Re: [PATCH RESEND] x86/entry: Don't write to CR3 when restoring to kernel CR3

From: Thomas Gleixner
Date: Mon Sep 18 2023 - 12:56:32 EST


On Thu, Aug 17 2023 at 12:15, Brendan Jackman wrote:

> From: Lai Jiangshan <laijs@xxxxxxxxxxxxxxxxx>
>
> Skip resuming KERNEL pages since it is already KERNEL CR3

This really want's some more explanation than this.

Also the subject line does not make much sense to me. Something like:

x86/entry: Avoid redundant CR3 write on paranoid returns

> Signed-off-by: Lai Jiangshan <laijs@xxxxxxxxxxxxxxxxx>
> Signed-off-by: Brendan Jackman <jackmanb@xxxxxxxxxx>
> ---
>
> While staring at paranoid_exit I was confused about why we had this CR3
> write, avoiding it seems like a free optimisation. The original commit
> 21e94459110252 ("x86/mm: Optimize RESTORE_CR3") says "Most NMI/paranoid
> exceptions will not in fact change pagetables" but I didn't't understand
> what the "most" was referring to. I then discovered this patch on the
> mailing list, Andy said[1] that it looks correct so maybe now is the
> time to merge it?
>
> Note there's another patch in [1] as well, the benefit of that one is
> not obvious to me though.

The point is that RESTORE_CR3 is only used for exceptions which enter
via paranoid_entry(): #DF, #MCE, #VC, #DB and the NMI low level return
code.

#NMI, #MCE, #VC, #DB use this code path only when the exception
interrupted kernel mode. #DF uses it unconditionally.

Entries from user space for #NMI, #MCE, #VC, #DB switch away from the
IST stack to the thread stack and handle the exception there. So they
won't return via a code path which uses RESTORE_CR3.

So your patch optimizes the CR3 handling vs. kernel entries. If the
exception hits code which has kernel CR3 loaded then restoring the
unchanged kernel CR3 is a pointless exercise. CR3 is guaranteed to be
unchanged as none of those exceptions can schedule when the exception
hit kernel mode, i.e. CPL=0.

Now the second change Lai did is to get rid of the conditional flush.

The reasoning is that the code paths where kernel mode (CPL=0) runs with
user CR3 are pretty small. They all look like this:

SWITCH_TO_USER_CR3
// Do the final preparation for return
IRET // SYSRET, SYSEXIT

and therefore the probability that an affected exception hits between
the CR3 switch and the instruction which returns to user space is pretty
small.

The only case where an unconditional flush might matter is #NMI. #DF,
#MCE, #VC, #DB are slow path anyway.

As the probability is low Lai removed the conditional flush optimization
and turned it into an unconditional flush to make the code simpler.

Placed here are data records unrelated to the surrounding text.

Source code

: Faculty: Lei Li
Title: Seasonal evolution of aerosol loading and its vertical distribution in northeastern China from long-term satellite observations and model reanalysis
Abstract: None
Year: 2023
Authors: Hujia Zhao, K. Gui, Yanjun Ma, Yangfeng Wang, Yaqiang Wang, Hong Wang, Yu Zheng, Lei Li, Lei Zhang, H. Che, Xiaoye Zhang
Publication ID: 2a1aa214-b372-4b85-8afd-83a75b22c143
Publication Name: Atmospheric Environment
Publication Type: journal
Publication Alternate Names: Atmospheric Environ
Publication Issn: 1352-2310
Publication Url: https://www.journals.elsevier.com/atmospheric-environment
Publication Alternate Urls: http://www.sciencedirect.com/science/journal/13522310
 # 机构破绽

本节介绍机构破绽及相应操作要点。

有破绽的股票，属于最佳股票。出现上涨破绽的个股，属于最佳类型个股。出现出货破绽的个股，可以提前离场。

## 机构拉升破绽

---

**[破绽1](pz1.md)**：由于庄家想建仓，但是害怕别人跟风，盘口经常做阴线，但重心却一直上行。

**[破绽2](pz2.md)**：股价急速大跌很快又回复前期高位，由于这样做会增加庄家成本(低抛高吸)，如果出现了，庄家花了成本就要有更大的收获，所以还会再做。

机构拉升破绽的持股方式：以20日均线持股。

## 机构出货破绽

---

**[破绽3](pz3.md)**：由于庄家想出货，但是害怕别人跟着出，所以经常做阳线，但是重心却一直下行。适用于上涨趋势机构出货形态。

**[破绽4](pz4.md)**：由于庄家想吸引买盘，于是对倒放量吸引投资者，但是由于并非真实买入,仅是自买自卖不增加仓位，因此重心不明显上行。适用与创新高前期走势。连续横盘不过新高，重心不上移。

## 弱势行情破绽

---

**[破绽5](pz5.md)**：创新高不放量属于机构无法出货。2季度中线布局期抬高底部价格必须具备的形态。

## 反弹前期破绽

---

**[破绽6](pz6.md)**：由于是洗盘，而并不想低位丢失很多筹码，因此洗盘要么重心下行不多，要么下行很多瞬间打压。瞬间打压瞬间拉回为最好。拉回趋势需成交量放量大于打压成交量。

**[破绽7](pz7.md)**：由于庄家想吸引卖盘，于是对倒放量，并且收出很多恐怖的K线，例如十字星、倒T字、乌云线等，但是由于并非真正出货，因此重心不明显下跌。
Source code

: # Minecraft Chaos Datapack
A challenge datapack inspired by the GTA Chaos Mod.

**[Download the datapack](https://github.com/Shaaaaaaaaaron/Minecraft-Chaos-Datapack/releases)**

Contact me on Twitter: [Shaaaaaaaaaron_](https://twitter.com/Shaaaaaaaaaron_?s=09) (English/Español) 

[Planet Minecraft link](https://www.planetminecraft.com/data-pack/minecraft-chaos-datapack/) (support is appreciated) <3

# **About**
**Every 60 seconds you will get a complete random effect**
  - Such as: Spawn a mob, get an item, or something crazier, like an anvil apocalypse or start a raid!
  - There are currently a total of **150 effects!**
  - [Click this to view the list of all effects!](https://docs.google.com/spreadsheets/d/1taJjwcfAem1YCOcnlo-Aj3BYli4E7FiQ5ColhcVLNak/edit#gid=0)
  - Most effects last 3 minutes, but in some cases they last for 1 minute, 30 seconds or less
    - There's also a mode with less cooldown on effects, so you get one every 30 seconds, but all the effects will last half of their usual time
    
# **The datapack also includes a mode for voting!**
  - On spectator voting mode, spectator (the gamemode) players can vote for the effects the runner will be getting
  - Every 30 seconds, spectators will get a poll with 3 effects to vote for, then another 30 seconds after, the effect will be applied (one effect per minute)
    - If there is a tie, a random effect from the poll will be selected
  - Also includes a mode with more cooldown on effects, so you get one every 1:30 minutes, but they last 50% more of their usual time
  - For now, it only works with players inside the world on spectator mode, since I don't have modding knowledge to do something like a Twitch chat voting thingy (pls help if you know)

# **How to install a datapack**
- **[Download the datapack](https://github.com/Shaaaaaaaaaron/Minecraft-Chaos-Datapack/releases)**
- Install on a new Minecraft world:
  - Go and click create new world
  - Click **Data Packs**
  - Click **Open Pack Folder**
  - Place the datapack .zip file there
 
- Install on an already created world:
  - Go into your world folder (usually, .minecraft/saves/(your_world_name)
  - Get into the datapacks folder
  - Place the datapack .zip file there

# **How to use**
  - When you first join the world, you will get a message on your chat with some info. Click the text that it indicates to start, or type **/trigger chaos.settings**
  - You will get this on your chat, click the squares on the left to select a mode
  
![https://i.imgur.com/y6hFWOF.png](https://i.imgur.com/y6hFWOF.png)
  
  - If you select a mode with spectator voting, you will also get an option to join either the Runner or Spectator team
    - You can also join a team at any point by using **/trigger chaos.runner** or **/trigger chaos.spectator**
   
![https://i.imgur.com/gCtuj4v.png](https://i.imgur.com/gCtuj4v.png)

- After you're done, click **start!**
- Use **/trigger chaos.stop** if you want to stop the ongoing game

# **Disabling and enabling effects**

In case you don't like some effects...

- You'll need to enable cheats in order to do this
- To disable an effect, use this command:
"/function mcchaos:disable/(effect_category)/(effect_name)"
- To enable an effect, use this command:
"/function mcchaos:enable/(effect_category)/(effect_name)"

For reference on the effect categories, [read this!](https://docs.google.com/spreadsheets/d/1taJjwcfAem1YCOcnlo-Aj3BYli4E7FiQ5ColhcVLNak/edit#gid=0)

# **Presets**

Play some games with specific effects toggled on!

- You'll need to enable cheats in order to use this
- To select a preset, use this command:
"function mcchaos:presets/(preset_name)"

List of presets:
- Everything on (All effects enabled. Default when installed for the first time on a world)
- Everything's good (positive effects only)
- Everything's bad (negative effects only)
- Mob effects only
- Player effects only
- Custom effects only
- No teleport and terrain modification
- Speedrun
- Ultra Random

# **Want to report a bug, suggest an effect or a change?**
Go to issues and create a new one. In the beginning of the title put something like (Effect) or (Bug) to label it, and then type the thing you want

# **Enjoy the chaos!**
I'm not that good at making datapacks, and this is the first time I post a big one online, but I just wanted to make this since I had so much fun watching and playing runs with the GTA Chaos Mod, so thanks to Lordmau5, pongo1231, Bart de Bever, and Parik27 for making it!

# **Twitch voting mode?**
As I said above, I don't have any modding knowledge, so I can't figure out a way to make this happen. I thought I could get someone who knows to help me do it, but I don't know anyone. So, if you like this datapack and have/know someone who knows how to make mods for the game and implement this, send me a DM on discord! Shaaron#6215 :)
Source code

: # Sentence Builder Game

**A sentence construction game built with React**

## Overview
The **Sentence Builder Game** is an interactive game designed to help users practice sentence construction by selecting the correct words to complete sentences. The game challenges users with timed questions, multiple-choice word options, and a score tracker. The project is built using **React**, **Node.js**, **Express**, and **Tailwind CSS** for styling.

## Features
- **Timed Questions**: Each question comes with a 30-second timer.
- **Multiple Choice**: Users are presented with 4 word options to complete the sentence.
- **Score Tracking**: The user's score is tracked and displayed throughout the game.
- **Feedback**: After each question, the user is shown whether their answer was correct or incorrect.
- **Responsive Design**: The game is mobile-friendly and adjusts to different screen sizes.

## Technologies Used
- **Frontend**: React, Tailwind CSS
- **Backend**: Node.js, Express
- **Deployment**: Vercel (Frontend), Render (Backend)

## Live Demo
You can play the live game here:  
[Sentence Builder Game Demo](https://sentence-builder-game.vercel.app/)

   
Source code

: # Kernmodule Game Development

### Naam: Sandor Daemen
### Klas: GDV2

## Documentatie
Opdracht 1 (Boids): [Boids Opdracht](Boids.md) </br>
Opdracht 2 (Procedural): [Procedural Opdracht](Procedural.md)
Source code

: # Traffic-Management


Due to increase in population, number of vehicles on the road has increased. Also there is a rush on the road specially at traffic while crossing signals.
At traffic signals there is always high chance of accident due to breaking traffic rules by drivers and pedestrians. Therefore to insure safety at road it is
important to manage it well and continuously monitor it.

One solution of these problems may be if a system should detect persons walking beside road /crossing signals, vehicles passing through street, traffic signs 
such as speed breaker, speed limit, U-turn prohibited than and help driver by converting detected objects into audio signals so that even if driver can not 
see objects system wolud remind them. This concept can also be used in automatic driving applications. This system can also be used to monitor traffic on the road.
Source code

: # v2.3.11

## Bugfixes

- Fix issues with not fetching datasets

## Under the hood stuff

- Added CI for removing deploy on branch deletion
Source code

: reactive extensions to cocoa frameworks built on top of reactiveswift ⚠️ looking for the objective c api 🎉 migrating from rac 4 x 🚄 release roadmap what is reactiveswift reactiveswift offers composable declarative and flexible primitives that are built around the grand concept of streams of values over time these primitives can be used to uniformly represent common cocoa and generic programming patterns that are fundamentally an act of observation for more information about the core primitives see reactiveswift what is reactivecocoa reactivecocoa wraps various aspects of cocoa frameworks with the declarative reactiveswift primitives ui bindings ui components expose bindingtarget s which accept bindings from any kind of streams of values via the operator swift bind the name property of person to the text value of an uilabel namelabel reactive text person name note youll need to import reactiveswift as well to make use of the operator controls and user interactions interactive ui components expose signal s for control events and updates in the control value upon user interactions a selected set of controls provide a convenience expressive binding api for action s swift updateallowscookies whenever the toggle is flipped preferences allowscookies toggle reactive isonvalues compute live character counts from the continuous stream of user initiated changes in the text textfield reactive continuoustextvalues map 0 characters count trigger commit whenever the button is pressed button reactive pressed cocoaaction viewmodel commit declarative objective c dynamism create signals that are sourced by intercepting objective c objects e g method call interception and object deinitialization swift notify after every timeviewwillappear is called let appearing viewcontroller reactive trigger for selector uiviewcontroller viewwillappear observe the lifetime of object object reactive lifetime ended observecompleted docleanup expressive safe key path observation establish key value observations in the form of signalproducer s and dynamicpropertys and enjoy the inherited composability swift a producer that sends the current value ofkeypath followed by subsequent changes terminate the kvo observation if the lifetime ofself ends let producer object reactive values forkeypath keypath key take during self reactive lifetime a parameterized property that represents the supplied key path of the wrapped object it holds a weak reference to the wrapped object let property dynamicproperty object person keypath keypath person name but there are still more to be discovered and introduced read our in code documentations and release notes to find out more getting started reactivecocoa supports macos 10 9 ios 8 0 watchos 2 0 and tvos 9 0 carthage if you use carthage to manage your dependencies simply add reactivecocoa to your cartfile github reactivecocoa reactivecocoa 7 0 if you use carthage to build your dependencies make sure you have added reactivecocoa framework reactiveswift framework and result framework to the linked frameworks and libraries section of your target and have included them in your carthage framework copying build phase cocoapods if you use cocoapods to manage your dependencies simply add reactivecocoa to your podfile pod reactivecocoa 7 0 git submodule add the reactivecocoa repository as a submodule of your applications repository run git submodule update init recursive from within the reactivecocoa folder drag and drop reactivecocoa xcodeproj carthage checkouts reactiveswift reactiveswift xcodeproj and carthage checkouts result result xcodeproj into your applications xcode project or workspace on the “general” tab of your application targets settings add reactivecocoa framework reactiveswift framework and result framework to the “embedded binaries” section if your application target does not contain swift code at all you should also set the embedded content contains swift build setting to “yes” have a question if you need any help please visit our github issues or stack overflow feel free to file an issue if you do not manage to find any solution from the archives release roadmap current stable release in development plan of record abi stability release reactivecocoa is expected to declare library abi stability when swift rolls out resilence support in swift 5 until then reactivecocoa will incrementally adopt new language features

It's debatable whether this matters or not, but as that optimization and
sits in the rarely executed code path it is not hurting either and
avoids the occasional pointless flush when perf(1) is used.

> --- a/arch/x86/entry/calling.h
> +++ b/arch/x86/entry/calling.h
> @@ -236,14 +236,13 @@ For 32-bit we have the following conventions - kernel is built with
> .macro RESTORE_CR3 scratch_reg:req save_reg:req
> ALTERNATIVE "jmp .Lend_\@", "", X86_FEATURE_PTI
>
> - ALTERNATIVE "jmp .Lwrcr3_\@", "", X86_FEATURE_PCID
> -
> /*
> - * KERNEL pages can always resume with NOFLUSH as we do
> - * explicit flushes.
> + * Skip resuming KERNEL pages since it is already KERNEL CR3.
> */

/*
* If CR3 contained the kernel page tables at the paranoid
* exception entry, then there is nothing to restore as CR3
* is not modified while handling the exception.
*/

Perhaps?

There are now stale comments vs. the restore mechanism and
paranoid_entry() in some places in entry_64.S. They really want to be
fixed up to avoid lots of head scratching later. E.g. this:

/* Always restore stashed CR3 value (see paranoid_entry) */
RESTORE_CR3 scratch_reg=%r15 save_reg=%r14

does not make sense now. Neither does the comment in paranoid_entry()
itself.

Also the macro name is misleading with this change. It does not
unconditionally restore CR3 as the name suggests.

PARANOID_RESTORE_USER_CR3 or something like that makes it clear what
this is about.

There is another detail. The slightly convoluted code flow in the user
restore path noflush handling.

movq \save_reg, \scratch_reg
andq $(0x7FF), \scratch_reg
bt \scratch_reg, THIS_CPU_user_pcid_flush_mask
jnc .Lnoflush_\@

btr \scratch_reg, THIS_CPU_user_pcid_flush_mask
jmp .Lwrcr3_\@

.Lnoflush_\@:
SET_NOFLUSH_BIT \save_reg

The only reason why this code is so convoluted was to reuse the setting
of the NOFLUSH bit for the kernel CR3 write:

bt $PTI_USER_PGTABLE_BIT, \save_reg
jnc .Lnoflush_\@

which this patch eliminates.

So this logic can be simplified to

movq \save_reg, \scratch_reg
andq $(0x7FF), \scratch_reg
btr \scratch_reg, THIS_CPU_user_pcid_flush_mask
jc .Lwrcr3_\@

SET_NOFLUSH_BIT \save_reg

Thanks,

tglx